In 26 pagine di sentenza, il Tar di Catania ha rigettato i ricorsi presentati da Italia Nostra, altro tassello nella complessa vicenda legata alla realizzazione di un lounge bar nella ex piazza d’Armi del Maniace, a Siracusa. L’associazione, difesa dagli avvocati Corrado Carrubba, Nicola Giudice, Corrado Giuliano e Alessandra Cocuzza, chiedeva l’annullamento di una serie di atti che hanno portato alla nascita della struttura.
Con i due ricorsi, finiti unificati, ne ha contestato con varie osservazioni la validità, tra lamentati difetti di attribuzioni ed eccesso di potere distribuiti fra i vari enti chiamati in causa: l’Agenzia del Demanio, l’assessorato Regionale ai Beni Culturali ed il Comune di Siracusa. Sotto la lente di Italia Nostra i passaggi più caldi della vicenda, dalla procedura seguita per l’affidamento sino alle contestazioni di natura edilizia (basamento e difformità altezze, ndr) e relativi conseguenti pareri di Soprintendenza e Comune di Siracusa. Per l’associazione, inoltre, l’intera operazione non avrebbe perseguito il fine della valorizzazione e riqualificazione dell’area, finendo per ignorare prescrizioni paesaggistiche e del codice della navigazione.

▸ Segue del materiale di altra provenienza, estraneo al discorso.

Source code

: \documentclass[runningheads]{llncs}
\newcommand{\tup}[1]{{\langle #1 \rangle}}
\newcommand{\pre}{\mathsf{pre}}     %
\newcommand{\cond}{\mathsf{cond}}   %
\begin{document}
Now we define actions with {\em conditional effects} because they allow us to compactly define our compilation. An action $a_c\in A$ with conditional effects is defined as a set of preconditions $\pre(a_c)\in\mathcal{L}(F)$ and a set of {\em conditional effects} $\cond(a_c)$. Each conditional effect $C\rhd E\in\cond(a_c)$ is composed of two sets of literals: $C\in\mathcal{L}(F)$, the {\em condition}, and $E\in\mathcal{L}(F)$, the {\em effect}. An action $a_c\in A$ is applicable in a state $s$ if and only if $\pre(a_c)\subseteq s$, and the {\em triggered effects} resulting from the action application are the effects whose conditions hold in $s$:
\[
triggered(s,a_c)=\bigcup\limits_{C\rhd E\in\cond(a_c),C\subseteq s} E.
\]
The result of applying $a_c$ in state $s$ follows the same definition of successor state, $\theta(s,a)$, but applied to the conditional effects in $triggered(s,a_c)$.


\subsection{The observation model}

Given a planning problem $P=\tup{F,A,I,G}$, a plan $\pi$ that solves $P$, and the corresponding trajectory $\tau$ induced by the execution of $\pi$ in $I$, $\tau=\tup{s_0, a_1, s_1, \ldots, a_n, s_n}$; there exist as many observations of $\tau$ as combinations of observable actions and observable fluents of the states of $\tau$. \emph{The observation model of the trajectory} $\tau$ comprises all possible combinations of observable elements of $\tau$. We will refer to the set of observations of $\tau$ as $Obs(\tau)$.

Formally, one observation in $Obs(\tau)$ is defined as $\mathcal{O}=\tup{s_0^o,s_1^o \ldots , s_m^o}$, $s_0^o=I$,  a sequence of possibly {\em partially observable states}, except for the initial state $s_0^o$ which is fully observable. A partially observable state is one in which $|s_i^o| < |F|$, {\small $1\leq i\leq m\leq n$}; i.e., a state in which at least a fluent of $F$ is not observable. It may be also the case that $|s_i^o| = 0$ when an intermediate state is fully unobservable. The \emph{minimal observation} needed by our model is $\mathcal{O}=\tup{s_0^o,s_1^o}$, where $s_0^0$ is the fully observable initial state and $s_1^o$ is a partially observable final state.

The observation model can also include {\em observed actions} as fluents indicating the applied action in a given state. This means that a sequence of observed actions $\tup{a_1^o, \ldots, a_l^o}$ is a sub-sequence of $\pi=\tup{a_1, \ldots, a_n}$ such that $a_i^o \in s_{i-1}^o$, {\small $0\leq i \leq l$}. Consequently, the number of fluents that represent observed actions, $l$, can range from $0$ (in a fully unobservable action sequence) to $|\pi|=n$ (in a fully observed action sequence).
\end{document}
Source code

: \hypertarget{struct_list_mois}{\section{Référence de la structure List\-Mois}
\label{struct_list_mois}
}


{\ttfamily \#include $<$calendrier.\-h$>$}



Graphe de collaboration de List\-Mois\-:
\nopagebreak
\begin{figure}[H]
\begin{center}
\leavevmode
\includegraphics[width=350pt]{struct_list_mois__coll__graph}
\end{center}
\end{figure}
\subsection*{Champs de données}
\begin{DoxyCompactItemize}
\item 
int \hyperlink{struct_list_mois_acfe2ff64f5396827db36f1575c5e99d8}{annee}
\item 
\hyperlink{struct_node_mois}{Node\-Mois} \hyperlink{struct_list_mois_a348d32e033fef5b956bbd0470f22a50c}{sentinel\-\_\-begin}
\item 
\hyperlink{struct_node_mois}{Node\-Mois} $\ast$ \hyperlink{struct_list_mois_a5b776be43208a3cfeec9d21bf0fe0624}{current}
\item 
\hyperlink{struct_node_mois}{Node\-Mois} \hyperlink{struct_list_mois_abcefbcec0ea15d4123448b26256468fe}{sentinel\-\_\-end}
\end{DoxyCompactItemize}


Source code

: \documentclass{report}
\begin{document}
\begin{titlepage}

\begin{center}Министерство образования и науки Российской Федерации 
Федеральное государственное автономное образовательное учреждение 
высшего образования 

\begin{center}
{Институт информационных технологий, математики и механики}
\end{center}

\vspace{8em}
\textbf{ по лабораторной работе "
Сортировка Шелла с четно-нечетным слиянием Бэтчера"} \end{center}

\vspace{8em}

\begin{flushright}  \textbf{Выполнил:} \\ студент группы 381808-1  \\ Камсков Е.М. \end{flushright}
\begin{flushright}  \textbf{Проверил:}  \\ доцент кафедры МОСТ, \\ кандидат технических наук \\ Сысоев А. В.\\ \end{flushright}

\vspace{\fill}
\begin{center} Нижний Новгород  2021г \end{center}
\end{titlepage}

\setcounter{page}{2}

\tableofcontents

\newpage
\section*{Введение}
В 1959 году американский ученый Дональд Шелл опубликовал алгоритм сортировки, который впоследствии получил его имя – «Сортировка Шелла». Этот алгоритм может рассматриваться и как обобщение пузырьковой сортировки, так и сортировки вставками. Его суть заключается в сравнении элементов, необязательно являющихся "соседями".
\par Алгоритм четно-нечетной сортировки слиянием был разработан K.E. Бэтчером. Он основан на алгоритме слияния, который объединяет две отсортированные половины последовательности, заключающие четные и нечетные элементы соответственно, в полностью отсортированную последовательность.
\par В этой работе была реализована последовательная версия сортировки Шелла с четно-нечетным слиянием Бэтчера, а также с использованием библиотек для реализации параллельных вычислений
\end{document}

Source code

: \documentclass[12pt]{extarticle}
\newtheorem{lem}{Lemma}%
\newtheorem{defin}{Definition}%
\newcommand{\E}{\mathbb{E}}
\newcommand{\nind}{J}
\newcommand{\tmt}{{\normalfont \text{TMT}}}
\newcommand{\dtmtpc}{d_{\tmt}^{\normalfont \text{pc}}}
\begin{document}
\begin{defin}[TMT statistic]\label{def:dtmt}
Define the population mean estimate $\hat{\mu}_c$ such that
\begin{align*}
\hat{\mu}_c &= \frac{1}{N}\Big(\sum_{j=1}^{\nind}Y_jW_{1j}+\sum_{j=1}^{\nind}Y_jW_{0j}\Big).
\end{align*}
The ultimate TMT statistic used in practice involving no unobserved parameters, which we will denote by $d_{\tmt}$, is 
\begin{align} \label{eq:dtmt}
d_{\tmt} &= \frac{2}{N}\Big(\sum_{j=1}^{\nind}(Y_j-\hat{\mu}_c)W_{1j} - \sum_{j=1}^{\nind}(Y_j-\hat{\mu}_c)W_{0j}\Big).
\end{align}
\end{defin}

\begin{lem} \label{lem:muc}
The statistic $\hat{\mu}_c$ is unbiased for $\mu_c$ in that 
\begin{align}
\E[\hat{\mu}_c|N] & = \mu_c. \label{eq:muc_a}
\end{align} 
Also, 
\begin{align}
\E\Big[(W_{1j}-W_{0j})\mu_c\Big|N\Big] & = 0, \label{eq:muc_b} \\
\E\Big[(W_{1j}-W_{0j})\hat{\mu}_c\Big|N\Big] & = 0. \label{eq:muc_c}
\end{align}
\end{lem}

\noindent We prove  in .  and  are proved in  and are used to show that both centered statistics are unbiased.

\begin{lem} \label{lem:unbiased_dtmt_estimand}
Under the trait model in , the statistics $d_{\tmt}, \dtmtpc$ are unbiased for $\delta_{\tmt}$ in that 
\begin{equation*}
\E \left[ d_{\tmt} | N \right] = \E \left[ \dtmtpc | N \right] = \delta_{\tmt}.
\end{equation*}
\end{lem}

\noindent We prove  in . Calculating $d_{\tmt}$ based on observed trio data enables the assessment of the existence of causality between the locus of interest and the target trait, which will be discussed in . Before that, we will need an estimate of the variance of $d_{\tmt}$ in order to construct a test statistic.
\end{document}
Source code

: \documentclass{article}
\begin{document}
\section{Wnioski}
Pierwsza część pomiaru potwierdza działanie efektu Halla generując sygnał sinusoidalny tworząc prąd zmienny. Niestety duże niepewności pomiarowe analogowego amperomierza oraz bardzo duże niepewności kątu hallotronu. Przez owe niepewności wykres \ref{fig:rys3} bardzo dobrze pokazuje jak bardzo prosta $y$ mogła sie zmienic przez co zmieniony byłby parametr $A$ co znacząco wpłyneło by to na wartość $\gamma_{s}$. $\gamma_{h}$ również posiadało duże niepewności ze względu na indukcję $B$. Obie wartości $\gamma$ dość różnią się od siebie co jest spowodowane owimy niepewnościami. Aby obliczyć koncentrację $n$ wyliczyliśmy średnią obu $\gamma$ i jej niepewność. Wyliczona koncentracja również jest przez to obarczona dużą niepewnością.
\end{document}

Una articolata serie di contestazioni che però sono state puntualmente rigettate dalla terza sezione del Tar di Catania che ha anche espresso una sorta di censura nei confronti di Italia Nostra. “La parte ricorrente ha platealmente violato il dovere di chiarezza e di sinteticità, sia in occasione della riformulazione dei ricorsi, sia nella redazione delle proprie memorie – scrivono i giudici amministrativi – redigendo atti obiettivamente sovradimensionati, ripetitivi e, in particolar modo, non lineari sotto il profilo espositivo”. Cosa che ha comportato “un aggravio dell’impegno professionale dei difensori di controparte e, di conseguenza, maggiori oneri per i relativi clienti”. Molti documenti depositati non sono poi stati valutati “pertinenti e conducenti”. Motivo per cui il Tar ha condannato la ricorrente anche al pagamento delle spese di giudizio quantificate in 3.500 euro oltre ad accessori di legge (“se dovuti”) in favore di ciascuna delle controparti.